WORK ITEM:
Every picture should be left out, but the lines below must be repeated exactly.

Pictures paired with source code
======
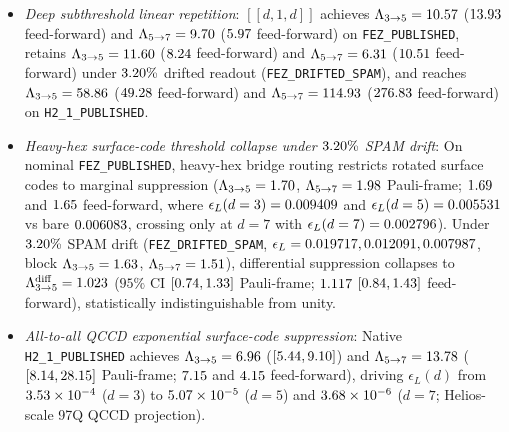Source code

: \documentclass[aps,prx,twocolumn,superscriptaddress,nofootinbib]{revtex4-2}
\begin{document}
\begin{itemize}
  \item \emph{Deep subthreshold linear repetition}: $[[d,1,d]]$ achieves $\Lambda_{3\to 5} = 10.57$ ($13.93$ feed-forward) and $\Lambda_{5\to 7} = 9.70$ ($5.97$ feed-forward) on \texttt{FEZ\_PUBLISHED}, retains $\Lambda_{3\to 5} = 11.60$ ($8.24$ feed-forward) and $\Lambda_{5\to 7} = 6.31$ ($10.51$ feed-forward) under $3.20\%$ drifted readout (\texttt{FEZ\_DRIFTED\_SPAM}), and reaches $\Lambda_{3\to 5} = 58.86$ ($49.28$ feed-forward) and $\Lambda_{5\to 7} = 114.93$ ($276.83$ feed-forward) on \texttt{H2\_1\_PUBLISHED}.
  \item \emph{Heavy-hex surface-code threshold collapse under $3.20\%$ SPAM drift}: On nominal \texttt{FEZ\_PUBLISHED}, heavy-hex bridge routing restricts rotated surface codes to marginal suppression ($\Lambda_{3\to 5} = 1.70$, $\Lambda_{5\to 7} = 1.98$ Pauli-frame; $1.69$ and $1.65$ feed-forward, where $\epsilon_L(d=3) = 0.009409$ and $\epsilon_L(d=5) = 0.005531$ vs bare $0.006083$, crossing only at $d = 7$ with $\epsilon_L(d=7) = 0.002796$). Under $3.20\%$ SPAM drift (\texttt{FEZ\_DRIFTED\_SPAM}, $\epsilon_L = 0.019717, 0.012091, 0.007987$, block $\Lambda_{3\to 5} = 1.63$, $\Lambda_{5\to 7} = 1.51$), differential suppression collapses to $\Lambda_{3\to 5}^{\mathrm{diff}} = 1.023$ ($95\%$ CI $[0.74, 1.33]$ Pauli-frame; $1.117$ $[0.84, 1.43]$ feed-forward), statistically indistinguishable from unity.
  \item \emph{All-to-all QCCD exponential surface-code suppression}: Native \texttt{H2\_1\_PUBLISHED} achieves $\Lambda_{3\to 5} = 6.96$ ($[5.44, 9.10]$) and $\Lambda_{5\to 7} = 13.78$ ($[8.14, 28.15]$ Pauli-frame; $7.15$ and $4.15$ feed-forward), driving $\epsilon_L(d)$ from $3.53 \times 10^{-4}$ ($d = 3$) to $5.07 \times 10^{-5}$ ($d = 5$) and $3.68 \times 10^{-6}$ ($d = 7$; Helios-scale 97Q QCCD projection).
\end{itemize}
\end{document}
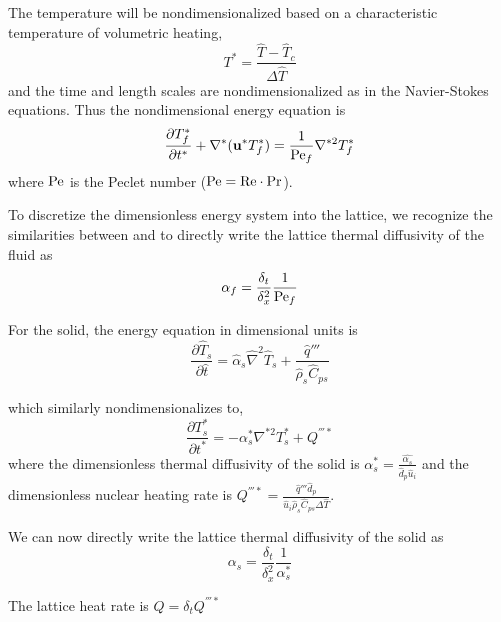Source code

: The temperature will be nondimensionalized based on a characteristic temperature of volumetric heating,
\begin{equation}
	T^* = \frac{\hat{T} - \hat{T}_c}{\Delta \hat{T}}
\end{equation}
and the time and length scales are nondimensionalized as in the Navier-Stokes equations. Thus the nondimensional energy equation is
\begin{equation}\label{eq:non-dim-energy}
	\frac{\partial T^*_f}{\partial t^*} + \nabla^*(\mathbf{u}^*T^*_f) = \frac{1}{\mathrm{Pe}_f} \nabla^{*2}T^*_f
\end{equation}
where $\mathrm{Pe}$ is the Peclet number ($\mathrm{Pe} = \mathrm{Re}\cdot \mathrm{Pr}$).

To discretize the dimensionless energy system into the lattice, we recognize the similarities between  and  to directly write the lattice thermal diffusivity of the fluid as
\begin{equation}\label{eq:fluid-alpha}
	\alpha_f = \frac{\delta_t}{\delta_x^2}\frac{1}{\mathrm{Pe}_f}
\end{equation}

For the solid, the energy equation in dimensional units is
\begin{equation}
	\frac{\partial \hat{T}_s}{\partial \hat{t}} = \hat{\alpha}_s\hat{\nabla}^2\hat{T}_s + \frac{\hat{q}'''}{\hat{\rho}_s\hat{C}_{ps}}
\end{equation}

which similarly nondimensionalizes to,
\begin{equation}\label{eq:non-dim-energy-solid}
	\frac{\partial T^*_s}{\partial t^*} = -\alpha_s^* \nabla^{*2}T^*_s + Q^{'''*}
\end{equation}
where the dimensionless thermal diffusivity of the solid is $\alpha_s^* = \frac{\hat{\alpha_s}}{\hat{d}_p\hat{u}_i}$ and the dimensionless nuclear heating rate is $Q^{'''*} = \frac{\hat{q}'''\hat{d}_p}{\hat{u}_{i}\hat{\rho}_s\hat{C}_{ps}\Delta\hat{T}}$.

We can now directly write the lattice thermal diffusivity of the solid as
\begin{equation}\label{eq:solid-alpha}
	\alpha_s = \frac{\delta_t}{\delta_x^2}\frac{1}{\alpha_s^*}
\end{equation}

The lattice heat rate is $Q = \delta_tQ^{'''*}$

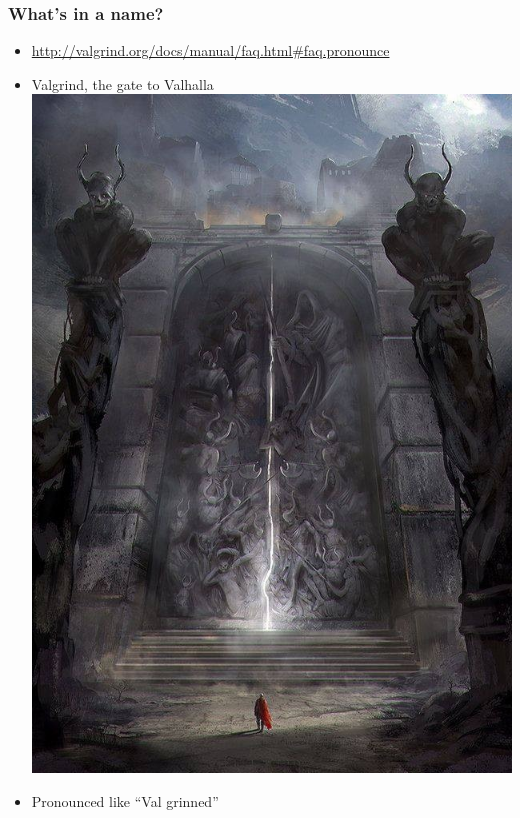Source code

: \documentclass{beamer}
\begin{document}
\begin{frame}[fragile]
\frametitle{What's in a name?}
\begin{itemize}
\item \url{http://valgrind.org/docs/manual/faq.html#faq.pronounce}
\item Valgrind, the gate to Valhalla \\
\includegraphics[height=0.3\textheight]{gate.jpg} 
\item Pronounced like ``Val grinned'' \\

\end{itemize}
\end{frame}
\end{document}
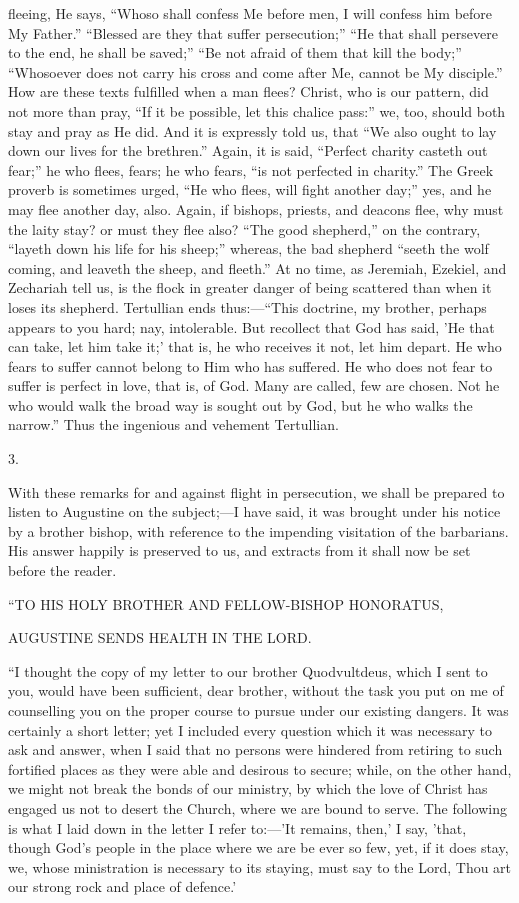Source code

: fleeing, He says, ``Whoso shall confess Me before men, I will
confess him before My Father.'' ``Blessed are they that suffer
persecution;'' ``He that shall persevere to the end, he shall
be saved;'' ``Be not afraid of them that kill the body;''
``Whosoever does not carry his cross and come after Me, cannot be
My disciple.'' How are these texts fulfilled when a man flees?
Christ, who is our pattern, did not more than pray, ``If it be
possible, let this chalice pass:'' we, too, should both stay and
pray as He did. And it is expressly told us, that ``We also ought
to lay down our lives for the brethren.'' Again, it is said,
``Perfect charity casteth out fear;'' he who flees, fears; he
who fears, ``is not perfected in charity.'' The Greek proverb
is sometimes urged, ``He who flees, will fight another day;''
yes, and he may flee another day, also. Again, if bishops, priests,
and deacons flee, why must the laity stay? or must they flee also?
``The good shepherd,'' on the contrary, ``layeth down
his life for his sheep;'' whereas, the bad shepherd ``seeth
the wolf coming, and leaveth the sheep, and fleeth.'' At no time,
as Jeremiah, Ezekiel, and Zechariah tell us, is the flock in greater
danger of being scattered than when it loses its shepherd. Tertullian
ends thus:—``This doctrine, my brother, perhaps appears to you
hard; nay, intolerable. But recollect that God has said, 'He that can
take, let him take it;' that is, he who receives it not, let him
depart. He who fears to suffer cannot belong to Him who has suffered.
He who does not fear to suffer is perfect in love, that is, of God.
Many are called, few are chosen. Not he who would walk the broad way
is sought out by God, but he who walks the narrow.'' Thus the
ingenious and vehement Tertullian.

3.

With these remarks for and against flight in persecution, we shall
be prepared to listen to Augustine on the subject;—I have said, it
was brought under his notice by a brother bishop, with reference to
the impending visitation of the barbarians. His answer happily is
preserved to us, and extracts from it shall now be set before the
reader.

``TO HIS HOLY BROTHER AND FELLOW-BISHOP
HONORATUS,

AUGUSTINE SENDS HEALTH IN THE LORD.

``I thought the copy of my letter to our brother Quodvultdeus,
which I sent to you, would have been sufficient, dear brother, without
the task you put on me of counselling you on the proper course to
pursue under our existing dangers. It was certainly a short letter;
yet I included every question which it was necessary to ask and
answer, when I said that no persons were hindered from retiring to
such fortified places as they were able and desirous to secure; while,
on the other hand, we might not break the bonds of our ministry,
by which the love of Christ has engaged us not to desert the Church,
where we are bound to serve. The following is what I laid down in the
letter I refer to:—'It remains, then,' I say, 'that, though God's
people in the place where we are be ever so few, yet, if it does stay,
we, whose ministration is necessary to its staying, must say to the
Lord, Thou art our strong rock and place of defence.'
======
OUTPUT FOR THIS EXERCISE:
Source code

: \documentclass[aps,prx,twocolumn,superscriptaddress,nofootinbib]{revtex4-2}
\begin{document}
\begin{itemize}
  \item \emph{Deep subthreshold linear repetition}: $[[d,1,d]]$ achieves $\Lambda_{3\to 5} = 10.57$ ($13.93$ feed-forward) and $\Lambda_{5\to 7} = 9.70$ ($5.97$ feed-forward) on \texttt{FEZ\_PUBLISHED}, retains $\Lambda_{3\to 5} = 11.60$ ($8.24$ feed-forward) and $\Lambda_{5\to 7} = 6.31$ ($10.51$ feed-forward) under $3.20\%$ drifted readout (\texttt{FEZ\_DRIFTED\_SPAM}), and reaches $\Lambda_{3\to 5} = 58.86$ ($49.28$ feed-forward) and $\Lambda_{5\to 7} = 114.93$ ($276.83$ feed-forward) on \texttt{H2\_1\_PUBLISHED}.
  \item \emph{Heavy-hex surface-code threshold collapse under $3.20\%$ SPAM drift}: On nominal \texttt{FEZ\_PUBLISHED}, heavy-hex bridge routing restricts rotated surface codes to marginal suppression ($\Lambda_{3\to 5} = 1.70$, $\Lambda_{5\to 7} = 1.98$ Pauli-frame; $1.69$ and $1.65$ feed-forward, where $\epsilon_L(d=3) = 0.009409$ and $\epsilon_L(d=5) = 0.005531$ vs bare $0.006083$, crossing only at $d = 7$ with $\epsilon_L(d=7) = 0.002796$). Under $3.20\%$ SPAM drift (\texttt{FEZ\_DRIFTED\_SPAM}, $\epsilon_L = 0.019717, 0.012091, 0.007987$, block $\Lambda_{3\to 5} = 1.63$, $\Lambda_{5\to 7} = 1.51$), differential suppression collapses to $\Lambda_{3\to 5}^{\mathrm{diff}} = 1.023$ ($95\%$ CI $[0.74, 1.33]$ Pauli-frame; $1.117$ $[0.84, 1.43]$ feed-forward), statistically indistinguishable from unity.
  \item \emph{All-to-all QCCD exponential surface-code suppression}: Native \texttt{H2\_1\_PUBLISHED} achieves $\Lambda_{3\to 5} = 6.96$ ($[5.44, 9.10]$) and $\Lambda_{5\to 7} = 13.78$ ($[8.14, 28.15]$ Pauli-frame; $7.15$ and $4.15$ feed-forward), driving $\epsilon_L(d)$ from $3.53 \times 10^{-4}$ ($d = 3$) to $5.07 \times 10^{-5}$ ($d = 5$) and $3.68 \times 10^{-6}$ ($d = 7$; Helios-scale 97Q QCCD projection).
\end{itemize}
\end{document}
Source code

: The temperature will be nondimensionalized based on a characteristic temperature of volumetric heating,
\begin{equation}
	T^* = \frac{\hat{T} - \hat{T}_c}{\Delta \hat{T}}
\end{equation}
and the time and length scales are nondimensionalized as in the Navier-Stokes equations. Thus the nondimensional energy equation is
\begin{equation}\label{eq:non-dim-energy}
	\frac{\partial T^*_f}{\partial t^*} + \nabla^*(\mathbf{u}^*T^*_f) = \frac{1}{\mathrm{Pe}_f} \nabla^{*2}T^*_f
\end{equation}
where $\mathrm{Pe}$ is the Peclet number ($\mathrm{Pe} = \mathrm{Re}\cdot \mathrm{Pr}$).

To discretize the dimensionless energy system into the lattice, we recognize the similarities between  and  to directly write the lattice thermal diffusivity of the fluid as
\begin{equation}\label{eq:fluid-alpha}
	\alpha_f = \frac{\delta_t}{\delta_x^2}\frac{1}{\mathrm{Pe}_f}
\end{equation}

For the solid, the energy equation in dimensional units is
\begin{equation}
	\frac{\partial \hat{T}_s}{\partial \hat{t}} = \hat{\alpha}_s\hat{\nabla}^2\hat{T}_s + \frac{\hat{q}'''}{\hat{\rho}_s\hat{C}_{ps}}
\end{equation}

which similarly nondimensionalizes to,
\begin{equation}\label{eq:non-dim-energy-solid}
	\frac{\partial T^*_s}{\partial t^*} = -\alpha_s^* \nabla^{*2}T^*_s + Q^{'''*}
\end{equation}
where the dimensionless thermal diffusivity of the solid is $\alpha_s^* = \frac{\hat{\alpha_s}}{\hat{d}_p\hat{u}_i}$ and the dimensionless nuclear heating rate is $Q^{'''*} = \frac{\hat{q}'''\hat{d}_p}{\hat{u}_{i}\hat{\rho}_s\hat{C}_{ps}\Delta\hat{T}}$.

We can now directly write the lattice thermal diffusivity of the solid as
\begin{equation}\label{eq:solid-alpha}
	\alpha_s = \frac{\delta_t}{\delta_x^2}\frac{1}{\alpha_s^*}
\end{equation}

The lattice heat rate is $Q = \delta_tQ^{'''*}$

Source code

: \documentclass{beamer}
\begin{document}
\begin{frame}[fragile]
\frametitle{What's in a name?}
\begin{itemize}
\item \url{http://valgrind.org/docs/manual/faq.html#faq.pronounce}
\item Valgrind, the gate to Valhalla \\
\includegraphics[height=0.3\textheight]{gate.jpg} 
\item Pronounced like ``Val grinned'' \\

\end{itemize}
\end{frame}
\end{document}
Source code

: fleeing, He says, ``Whoso shall confess Me before men, I will
confess him before My Father.'' ``Blessed are they that suffer
persecution;'' ``He that shall persevere to the end, he shall
be saved;'' ``Be not afraid of them that kill the body;''
``Whosoever does not carry his cross and come after Me, cannot be
My disciple.'' How are these texts fulfilled when a man flees?
Christ, who is our pattern, did not more than pray, ``If it be
possible, let this chalice pass:'' we, too, should both stay and
pray as He did. And it is expressly told us, that ``We also ought
to lay down our lives for the brethren.'' Again, it is said,
``Perfect charity casteth out fear;'' he who flees, fears; he
who fears, ``is not perfected in charity.'' The Greek proverb
is sometimes urged, ``He who flees, will fight another day;''
yes, and he may flee another day, also. Again, if bishops, priests,
and deacons flee, why must the laity stay? or must they flee also?
``The good shepherd,'' on the contrary, ``layeth down
his life for his sheep;'' whereas, the bad shepherd ``seeth
the wolf coming, and leaveth the sheep, and fleeth.'' At no time,
as Jeremiah, Ezekiel, and Zechariah tell us, is the flock in greater
danger of being scattered than when it loses its shepherd. Tertullian
ends thus:—``This doctrine, my brother, perhaps appears to you
hard; nay, intolerable. But recollect that God has said, 'He that can
take, let him take it;' that is, he who receives it not, let him
depart. He who fears to suffer cannot belong to Him who has suffered.
He who does not fear to suffer is perfect in love, that is, of God.
Many are called, few are chosen. Not he who would walk the broad way
is sought out by God, but he who walks the narrow.'' Thus the
ingenious and vehement Tertullian.

3.

With these remarks for and against flight in persecution, we shall
be prepared to listen to Augustine on the subject;—I have said, it
was brought under his notice by a brother bishop, with reference to
the impending visitation of the barbarians. His answer happily is
preserved to us, and extracts from it shall now be set before the
reader.

``TO HIS HOLY BROTHER AND FELLOW-BISHOP
HONORATUS,

AUGUSTINE SENDS HEALTH IN THE LORD.

``I thought the copy of my letter to our brother Quodvultdeus,
which I sent to you, would have been sufficient, dear brother, without
the task you put on me of counselling you on the proper course to
pursue under our existing dangers. It was certainly a short letter;
yet I included every question which it was necessary to ask and
answer, when I said that no persons were hindered from retiring to
such fortified places as they were able and desirous to secure; while,
on the other hand, we might not break the bonds of our ministry,
by which the love of Christ has engaged us not to desert the Church,
where we are bound to serve. The following is what I laid down in the
letter I refer to:—'It remains, then,' I say, 'that, though God's
people in the place where we are be ever so few, yet, if it does stay,
we, whose ministration is necessary to its staying, must say to the
Lord, Thou art our strong rock and place of defence.'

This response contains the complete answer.